Anyways they provided string length of 1000 characters. There you have to find the highest multiplication of set of 5 numbers. Implementation must be done in javascript, easy isn't it? This is almost like world famous Fizz buzz test for programmers.
There is nice online editor on page where you can write your solution and you get green light when you find correct number. I used it for getting input string since I really like development tools I have on my laptop.
First I started with simple alert(input); to verify they won't screw with me.
Everything seems to be in order. Convert to numbers, loop through numbers and calculate highest group of five. Or just write "return xxxxx;". It would be the most elegant solution after all, right?
My first try was vanilla javascript described above, it turned out to be one ugly for loop -- doing multiplication and variable keeping the highest number. Nothing really interesting there.
I was really keen to see if Underscore could solve problem more elegant way. After reading documentation a bit, it turned out to be really nice little library for handling collections and arrays. A real gem of the library is at the bottom of the documentation - .chain, but more about it later in this post.
https://gist.github.com/mrasanen/6710723
First refactoring (above) was more into utilizing Underscore, but it was still ugly and reminded vanilla javascript I wrote earlier. Also make note multiplication is done with indexes and static numbers.

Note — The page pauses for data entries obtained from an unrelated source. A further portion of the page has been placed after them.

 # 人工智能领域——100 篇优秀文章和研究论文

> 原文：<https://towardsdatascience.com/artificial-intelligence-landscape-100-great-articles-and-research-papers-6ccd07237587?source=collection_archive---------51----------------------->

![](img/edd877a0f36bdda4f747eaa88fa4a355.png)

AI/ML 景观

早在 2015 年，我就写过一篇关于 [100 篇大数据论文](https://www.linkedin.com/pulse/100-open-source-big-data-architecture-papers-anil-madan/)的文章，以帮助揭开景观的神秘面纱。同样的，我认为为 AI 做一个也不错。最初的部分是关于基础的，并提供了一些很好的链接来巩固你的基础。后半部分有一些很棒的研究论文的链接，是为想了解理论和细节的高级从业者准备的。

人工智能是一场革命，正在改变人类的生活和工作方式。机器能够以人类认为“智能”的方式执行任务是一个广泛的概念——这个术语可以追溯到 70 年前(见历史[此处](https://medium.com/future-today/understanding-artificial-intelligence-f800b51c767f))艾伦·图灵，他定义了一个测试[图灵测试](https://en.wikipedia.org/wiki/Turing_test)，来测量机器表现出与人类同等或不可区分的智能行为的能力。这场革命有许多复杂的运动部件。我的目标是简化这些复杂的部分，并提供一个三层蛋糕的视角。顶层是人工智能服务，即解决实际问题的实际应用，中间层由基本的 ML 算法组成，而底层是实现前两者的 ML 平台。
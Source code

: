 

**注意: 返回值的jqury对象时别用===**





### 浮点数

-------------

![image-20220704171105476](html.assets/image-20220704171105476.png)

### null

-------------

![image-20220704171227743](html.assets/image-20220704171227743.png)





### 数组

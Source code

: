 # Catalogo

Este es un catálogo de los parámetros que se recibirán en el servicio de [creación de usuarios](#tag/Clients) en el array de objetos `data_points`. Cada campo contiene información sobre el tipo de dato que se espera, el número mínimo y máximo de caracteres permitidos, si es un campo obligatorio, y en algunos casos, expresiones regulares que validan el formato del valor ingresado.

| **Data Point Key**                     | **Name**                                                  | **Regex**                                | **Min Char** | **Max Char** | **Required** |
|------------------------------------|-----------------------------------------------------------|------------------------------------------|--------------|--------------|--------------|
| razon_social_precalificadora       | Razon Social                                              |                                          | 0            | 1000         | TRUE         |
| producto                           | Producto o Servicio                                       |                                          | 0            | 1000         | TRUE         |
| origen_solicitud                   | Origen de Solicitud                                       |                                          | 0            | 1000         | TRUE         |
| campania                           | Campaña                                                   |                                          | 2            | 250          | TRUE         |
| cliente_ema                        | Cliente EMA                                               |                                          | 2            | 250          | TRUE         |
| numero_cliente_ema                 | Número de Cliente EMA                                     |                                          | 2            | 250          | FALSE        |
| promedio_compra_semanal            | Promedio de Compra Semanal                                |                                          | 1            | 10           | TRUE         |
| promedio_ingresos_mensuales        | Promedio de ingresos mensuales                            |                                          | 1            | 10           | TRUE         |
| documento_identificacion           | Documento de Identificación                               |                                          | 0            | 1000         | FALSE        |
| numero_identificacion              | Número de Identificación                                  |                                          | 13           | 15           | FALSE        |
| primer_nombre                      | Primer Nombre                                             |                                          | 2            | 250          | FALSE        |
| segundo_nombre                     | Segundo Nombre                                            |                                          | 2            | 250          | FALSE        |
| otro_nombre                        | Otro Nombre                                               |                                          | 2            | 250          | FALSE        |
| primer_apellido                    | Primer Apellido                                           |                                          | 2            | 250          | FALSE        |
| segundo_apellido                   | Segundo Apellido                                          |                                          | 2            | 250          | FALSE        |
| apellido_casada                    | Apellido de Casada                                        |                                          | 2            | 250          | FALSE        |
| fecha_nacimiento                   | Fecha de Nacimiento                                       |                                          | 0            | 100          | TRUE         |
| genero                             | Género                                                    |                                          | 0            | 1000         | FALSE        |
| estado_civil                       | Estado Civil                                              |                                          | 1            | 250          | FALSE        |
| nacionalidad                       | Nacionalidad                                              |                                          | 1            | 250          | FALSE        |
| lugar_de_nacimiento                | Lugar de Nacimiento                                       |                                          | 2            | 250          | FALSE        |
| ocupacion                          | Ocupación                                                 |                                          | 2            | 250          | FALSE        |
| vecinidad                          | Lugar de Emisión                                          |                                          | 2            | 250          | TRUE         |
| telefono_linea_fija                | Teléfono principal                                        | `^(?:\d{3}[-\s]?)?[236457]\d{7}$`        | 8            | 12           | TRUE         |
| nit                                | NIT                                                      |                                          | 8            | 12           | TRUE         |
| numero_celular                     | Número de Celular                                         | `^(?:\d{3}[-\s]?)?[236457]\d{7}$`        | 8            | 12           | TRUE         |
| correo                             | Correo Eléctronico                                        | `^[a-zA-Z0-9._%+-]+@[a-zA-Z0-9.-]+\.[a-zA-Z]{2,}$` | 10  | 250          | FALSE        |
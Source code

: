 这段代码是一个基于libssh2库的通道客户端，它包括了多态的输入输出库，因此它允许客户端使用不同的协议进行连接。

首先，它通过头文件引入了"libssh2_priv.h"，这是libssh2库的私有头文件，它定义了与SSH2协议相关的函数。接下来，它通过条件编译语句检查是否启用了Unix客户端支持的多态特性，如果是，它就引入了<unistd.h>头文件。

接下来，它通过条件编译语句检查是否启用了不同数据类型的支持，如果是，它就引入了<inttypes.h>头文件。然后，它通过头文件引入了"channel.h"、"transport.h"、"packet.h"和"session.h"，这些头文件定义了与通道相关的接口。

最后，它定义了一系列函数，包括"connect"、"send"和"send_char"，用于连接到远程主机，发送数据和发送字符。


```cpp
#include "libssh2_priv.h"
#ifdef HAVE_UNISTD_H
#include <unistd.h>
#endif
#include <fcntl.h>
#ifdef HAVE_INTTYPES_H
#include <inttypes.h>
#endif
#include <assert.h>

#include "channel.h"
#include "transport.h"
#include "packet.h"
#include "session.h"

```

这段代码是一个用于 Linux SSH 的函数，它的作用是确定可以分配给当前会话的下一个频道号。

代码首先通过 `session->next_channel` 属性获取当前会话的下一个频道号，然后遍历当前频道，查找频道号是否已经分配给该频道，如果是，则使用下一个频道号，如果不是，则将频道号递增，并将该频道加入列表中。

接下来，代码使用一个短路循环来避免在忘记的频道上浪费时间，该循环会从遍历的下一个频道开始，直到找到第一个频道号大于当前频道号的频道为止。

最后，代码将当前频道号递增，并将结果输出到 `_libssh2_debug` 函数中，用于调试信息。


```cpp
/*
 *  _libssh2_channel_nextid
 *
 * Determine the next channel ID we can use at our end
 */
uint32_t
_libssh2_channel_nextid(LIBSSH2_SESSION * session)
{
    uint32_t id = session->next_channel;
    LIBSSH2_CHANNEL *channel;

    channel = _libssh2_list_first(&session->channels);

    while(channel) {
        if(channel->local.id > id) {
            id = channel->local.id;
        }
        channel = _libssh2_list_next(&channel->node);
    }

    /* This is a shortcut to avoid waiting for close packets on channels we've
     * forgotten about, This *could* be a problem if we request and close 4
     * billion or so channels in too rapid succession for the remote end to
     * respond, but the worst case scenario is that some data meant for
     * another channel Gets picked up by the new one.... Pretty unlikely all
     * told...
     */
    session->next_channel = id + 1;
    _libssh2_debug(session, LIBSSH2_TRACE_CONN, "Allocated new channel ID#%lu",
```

You would hit a problem if calculation logic is changed even a bit.
https://gist.github.com/mrasanen/6724953
Second refactoring (above) was more into chaining and slicing and dicing number groups. Code looks similar to LINQ queries in C# and it's not really a bad thing. All of console.log(); methods removed before script actually pasted to Github. And now, after 4 weeks I wrote that, I'd do it in different way, but code is readable and you figure out what it does in seconds.
Thank you Reaktor for making great problem to solve and inspiration. I'm sorry I didn't email my solution to you, Maybe next time :)
Bottom line is that they really know programmers are into solving problems and learning new things around their craftmanship. At least I found good utility library and learned a bit how to use it and when. But this puzzle got me curious about functional programming in javascript and that's why I bought this book: Functional JavaScript: Introducing Functional Programming with Underscore.js So far it has introduced me another world. Great book.
ps. My first tries with Underscore were a mess -- tried using .groupBy but it wasn't what I needed..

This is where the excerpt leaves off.